-- Material shown follows --

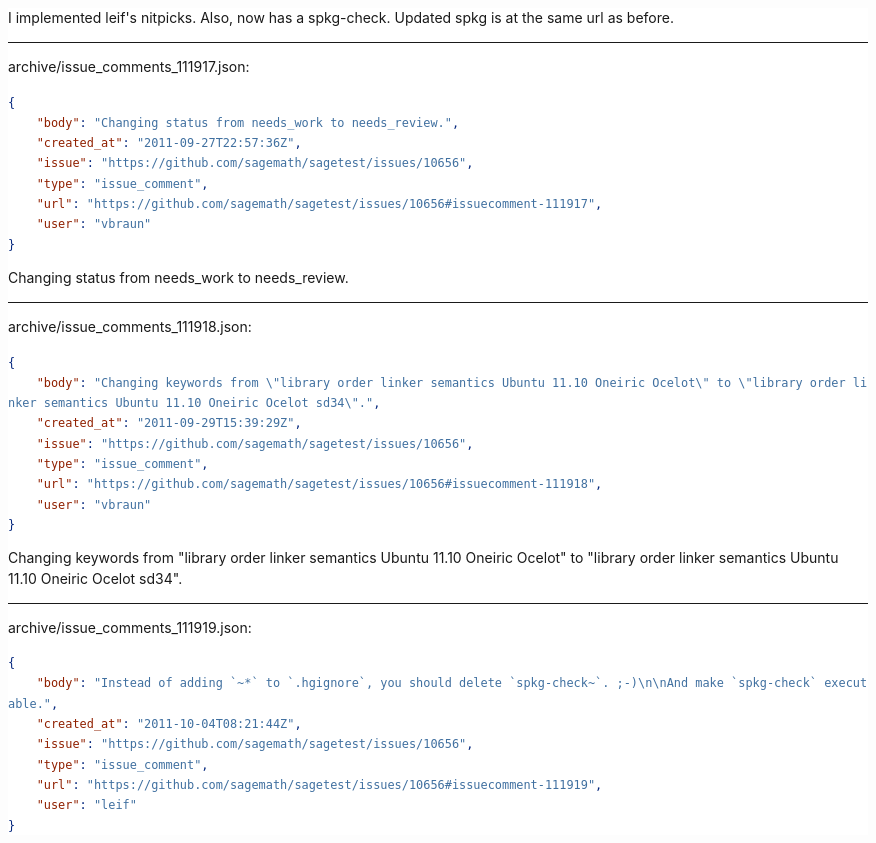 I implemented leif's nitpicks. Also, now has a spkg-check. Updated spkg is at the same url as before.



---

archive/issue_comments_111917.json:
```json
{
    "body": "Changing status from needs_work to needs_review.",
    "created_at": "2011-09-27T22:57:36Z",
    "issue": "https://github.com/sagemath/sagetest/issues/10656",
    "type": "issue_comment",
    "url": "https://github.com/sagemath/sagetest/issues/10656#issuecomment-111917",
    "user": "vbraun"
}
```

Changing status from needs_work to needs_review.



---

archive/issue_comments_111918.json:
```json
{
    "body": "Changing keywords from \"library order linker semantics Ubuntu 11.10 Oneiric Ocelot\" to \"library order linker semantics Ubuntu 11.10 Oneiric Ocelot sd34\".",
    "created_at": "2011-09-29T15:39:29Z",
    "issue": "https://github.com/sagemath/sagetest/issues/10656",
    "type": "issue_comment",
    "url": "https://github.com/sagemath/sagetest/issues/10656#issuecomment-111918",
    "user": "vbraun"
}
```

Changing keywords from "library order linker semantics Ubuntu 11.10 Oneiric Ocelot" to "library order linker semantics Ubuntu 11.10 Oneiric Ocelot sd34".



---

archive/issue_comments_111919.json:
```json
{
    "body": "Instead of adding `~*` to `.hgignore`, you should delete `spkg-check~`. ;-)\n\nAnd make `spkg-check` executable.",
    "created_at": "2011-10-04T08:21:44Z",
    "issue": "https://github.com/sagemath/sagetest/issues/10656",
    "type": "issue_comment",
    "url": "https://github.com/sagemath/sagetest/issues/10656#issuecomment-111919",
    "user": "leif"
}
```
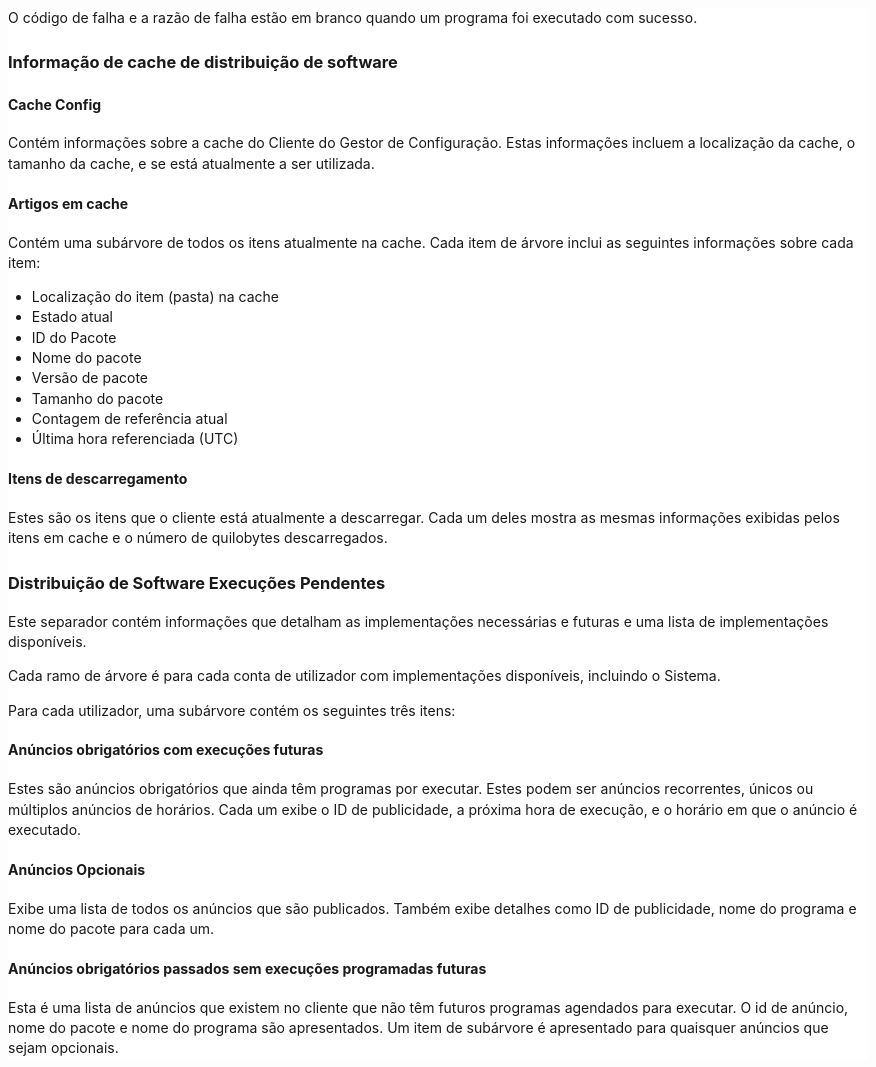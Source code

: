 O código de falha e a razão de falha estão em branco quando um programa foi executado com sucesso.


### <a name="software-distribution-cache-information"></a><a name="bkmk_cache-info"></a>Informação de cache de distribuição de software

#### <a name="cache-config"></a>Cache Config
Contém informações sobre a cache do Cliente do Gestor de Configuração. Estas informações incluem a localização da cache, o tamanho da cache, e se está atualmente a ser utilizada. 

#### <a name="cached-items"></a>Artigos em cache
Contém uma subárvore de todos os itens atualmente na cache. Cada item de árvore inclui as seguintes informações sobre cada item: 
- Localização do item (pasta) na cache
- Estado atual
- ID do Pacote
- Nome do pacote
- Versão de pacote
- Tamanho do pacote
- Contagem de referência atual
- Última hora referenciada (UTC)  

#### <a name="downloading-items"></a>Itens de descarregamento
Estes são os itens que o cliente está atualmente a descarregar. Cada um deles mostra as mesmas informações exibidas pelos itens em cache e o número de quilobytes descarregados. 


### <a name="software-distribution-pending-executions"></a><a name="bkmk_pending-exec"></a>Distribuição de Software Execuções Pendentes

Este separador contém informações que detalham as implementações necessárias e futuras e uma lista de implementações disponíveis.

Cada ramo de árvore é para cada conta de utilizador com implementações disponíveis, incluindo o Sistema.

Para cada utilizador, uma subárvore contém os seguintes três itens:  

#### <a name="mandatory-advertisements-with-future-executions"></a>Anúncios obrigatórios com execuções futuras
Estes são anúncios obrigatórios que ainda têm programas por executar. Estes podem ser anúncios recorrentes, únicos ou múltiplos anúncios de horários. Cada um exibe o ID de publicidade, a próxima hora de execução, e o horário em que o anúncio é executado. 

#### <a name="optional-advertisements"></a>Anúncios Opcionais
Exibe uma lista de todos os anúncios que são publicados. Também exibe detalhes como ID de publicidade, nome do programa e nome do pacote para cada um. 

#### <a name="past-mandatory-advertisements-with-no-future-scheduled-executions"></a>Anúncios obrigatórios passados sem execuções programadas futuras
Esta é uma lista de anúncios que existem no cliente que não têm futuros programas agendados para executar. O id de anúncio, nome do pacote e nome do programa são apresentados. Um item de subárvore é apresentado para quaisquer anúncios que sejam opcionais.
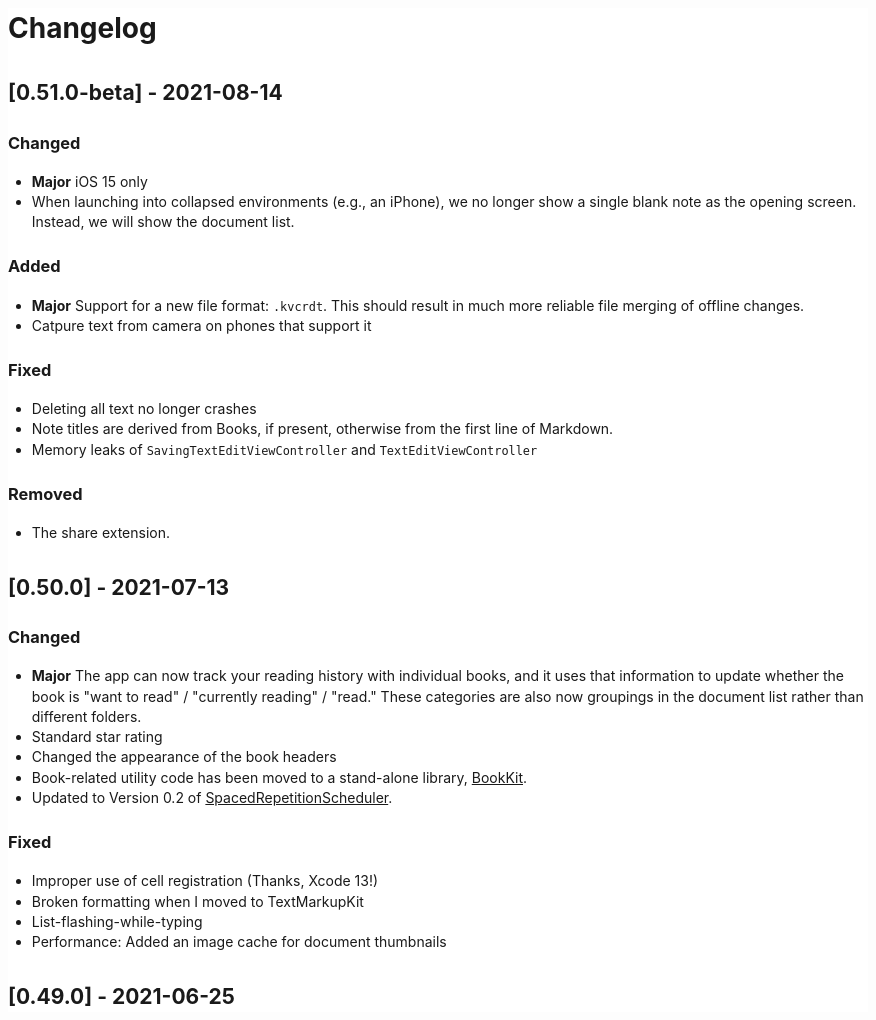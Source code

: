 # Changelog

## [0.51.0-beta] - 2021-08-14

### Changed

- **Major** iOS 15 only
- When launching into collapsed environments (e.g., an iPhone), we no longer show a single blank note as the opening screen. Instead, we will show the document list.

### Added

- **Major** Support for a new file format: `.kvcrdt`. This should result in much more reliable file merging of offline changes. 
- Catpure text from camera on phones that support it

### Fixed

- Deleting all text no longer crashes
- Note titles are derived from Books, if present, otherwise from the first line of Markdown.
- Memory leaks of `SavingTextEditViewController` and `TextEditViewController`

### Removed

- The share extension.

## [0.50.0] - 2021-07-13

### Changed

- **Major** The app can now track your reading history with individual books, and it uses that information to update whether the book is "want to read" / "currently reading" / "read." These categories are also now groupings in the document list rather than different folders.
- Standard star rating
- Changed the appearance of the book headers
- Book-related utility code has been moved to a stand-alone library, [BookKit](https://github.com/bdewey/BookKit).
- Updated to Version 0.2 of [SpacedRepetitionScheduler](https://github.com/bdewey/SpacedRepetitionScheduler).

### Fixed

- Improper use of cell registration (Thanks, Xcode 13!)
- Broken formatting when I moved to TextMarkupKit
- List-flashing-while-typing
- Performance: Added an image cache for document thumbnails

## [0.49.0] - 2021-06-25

-- Material shown concluded --

### [What you have to do]
From the entries, copy out each line containing the word "utilizador".

### [Written response]
Cada ramo de árvore é para cada conta de utilizador com implementações disponíveis, incluindo o Sistema.
Para cada utilizador, uma subárvore contém os seguintes três itens:  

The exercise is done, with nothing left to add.